Malilong: Jumping the line

Malilong: Jumping the line

Minglanilla Mayor Elanito Peña has drawn flak for having himself injected with the first dose of the Covid-19 vaccine. Peña’s first mistake was that he jumped the line. The second was that he advertised it on Facebook.

I’m sure that Peña (and Tacloban Mayor Alfred Romualdez and three other mayors in Bohol) are not the only offenders. There must be hundreds of other local government unit (LGU) officials who got their arms jabbed with the vaccine that are intended for frontline health care workers but “wisely” avoided crowing about it.

Peña said he obtained early vaccination along with his town’s Covid-19 frontliners because he considered himself one of them, a conclusion that he said he arrived at after consulting with, among others, some doctors.

Romualdez, on the other hand, explained that he merely wanted to show to his people that the vaccine is safe and in the process encourage them to take it once it becomes available. The idea of a leader offering himself as some sort of a guinea pig is noble even if it is not a novel one. His excuse was definitely better than Peña’s feigned ignorance of the Department of Health (DOH) well-publicized guidelines on the vaccine’s rollout.

Those are the stated reasons. The undeclared and most likely the real one is that they wanted to secure protection from the virus as early as they could. I do not know if there are sanctions for violating the DOH order of prioritization, but the least that the pair should do is to apologize to their constituents for taking advantage of their position in placing their interest above the people’s.

But Peña has a point in claiming that he is a frontliner too. If the DOH had not only specifically identified the health care frontliners as its intended beneficiaries, he and other LGU executives could have justifiably obtained the first dose ahead of the rest of us.
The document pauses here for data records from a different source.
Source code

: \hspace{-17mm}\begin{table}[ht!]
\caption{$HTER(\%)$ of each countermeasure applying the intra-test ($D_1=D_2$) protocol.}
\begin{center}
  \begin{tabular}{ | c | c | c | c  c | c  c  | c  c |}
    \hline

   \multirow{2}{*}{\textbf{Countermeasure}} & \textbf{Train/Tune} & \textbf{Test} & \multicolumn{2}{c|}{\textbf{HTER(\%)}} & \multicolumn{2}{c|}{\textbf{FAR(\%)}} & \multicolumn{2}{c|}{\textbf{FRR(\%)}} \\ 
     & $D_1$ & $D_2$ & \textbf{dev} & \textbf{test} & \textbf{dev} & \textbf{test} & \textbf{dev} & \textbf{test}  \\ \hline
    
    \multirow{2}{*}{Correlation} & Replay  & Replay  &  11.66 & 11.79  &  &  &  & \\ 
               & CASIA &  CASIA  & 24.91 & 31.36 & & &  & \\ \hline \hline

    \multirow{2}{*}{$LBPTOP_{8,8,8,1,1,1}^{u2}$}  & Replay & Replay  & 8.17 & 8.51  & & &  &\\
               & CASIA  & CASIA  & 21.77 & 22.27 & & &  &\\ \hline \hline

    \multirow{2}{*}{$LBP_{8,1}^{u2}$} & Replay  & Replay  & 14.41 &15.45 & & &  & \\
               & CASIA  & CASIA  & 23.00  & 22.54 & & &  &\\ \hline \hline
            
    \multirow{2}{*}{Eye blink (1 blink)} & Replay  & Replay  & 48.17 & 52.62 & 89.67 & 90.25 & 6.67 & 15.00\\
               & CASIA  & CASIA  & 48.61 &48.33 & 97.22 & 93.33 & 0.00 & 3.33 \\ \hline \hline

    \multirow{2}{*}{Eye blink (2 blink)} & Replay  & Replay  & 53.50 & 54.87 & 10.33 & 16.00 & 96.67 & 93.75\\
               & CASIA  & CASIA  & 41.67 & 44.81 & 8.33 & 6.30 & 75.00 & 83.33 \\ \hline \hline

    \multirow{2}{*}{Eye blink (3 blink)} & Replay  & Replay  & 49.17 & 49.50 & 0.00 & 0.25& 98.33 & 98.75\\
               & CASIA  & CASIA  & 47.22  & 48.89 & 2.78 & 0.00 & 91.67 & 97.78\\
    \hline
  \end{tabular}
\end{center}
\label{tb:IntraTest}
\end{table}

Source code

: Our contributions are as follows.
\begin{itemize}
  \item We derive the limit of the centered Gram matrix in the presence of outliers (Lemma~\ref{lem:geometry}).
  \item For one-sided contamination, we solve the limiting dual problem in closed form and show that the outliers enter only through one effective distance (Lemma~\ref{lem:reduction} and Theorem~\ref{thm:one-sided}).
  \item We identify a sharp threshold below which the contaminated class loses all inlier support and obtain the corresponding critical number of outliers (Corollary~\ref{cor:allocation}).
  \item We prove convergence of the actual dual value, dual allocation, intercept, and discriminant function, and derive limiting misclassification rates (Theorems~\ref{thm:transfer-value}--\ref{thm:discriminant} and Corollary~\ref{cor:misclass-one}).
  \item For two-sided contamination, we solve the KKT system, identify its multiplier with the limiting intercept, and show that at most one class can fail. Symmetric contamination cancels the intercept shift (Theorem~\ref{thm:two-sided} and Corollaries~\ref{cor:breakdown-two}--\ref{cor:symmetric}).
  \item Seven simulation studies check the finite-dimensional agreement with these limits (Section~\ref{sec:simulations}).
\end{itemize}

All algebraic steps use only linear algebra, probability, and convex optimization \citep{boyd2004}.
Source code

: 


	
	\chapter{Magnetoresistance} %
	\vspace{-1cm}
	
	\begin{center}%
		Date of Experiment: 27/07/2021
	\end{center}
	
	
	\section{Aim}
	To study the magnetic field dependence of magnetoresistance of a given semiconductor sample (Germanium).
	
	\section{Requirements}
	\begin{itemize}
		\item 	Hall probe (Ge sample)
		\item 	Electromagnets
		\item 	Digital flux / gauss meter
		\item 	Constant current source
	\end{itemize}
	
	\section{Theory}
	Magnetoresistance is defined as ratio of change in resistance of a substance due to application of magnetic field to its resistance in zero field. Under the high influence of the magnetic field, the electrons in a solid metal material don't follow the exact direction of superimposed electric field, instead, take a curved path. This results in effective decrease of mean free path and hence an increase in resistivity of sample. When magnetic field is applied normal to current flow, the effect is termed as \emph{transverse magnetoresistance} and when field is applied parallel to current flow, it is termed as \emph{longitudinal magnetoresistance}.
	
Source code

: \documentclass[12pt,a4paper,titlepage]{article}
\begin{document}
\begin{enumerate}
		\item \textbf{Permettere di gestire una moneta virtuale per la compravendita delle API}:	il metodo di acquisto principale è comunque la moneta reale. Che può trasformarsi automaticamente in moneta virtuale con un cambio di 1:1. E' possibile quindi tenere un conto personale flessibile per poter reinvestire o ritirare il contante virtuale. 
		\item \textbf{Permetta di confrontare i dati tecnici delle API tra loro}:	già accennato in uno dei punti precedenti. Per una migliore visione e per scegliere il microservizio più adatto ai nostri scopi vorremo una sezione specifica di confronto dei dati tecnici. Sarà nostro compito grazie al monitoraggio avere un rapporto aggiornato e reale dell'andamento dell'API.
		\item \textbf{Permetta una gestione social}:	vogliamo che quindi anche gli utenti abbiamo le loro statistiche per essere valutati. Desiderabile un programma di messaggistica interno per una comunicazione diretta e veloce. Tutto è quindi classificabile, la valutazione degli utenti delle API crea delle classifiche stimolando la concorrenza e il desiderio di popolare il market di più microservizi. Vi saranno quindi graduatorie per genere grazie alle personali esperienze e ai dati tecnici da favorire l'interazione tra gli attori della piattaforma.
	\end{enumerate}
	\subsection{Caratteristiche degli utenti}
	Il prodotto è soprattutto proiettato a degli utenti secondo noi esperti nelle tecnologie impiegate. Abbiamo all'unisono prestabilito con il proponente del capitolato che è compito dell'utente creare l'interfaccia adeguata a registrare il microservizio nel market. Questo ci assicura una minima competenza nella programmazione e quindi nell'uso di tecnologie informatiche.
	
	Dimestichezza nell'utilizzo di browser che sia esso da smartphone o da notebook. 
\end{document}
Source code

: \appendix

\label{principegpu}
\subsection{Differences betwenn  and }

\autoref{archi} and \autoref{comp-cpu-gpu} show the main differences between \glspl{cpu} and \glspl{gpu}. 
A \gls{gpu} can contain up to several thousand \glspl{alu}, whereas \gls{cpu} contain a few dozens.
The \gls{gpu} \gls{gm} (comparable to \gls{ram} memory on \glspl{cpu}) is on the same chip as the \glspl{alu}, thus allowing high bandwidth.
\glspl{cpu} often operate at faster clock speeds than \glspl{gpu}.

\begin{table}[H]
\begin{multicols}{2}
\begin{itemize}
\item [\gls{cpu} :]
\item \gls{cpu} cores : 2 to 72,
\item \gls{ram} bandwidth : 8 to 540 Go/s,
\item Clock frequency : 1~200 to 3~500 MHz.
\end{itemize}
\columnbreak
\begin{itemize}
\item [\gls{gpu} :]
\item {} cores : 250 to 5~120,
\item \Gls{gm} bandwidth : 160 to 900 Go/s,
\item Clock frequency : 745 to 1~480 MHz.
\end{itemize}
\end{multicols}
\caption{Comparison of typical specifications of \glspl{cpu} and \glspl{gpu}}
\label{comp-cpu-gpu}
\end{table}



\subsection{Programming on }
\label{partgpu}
Their work exposes them to almost as much danger of contracting the virus as health workers.

If only we had enough vaccine for everyone who is willing to get it, jumping the line wouldn’t have been a concern. The sad fact, however, is that what we have received so far is barely enough to cover the first dose for one percent of our adult population. Note that I did not say that we acquired them because technically we did not; we merely received them as doleouts from the Chinese government and the World Health Organization.

The burden of acquiring a vaccine for every willing Filipino rests with the government. Admittedly, there is not enough supply in the market to meet demand as governments all over the world scramble for the little that manufacturing countries free up from their hoard. But couldn’t our officials have done better than wait for acts of charity? And rather than dismiss our yearning for more vaccines as politicizing an emergency, shouldn’t these officials tell us what they have done and are doing and when we can see the results?

I read yesterday that a company that operates a nationwide chain of fast-food restaurants will have all its employees vaccinated at its own expense. Other companies have taken the same initiative of acquiring the vaccine on their own through a consortium of sorts that directly deals with the government and the supplier. Part of the deal, allegedly required not by the government but by a particular vaccine manufacturer, is that for every dose that the private sector purchases, an equivalent number shall be donated to the government.

Sharing is, of course, a good thing during this period of national emergency. Still you wonder if this added burden to a sector that is already heavily taxed could have been avoided.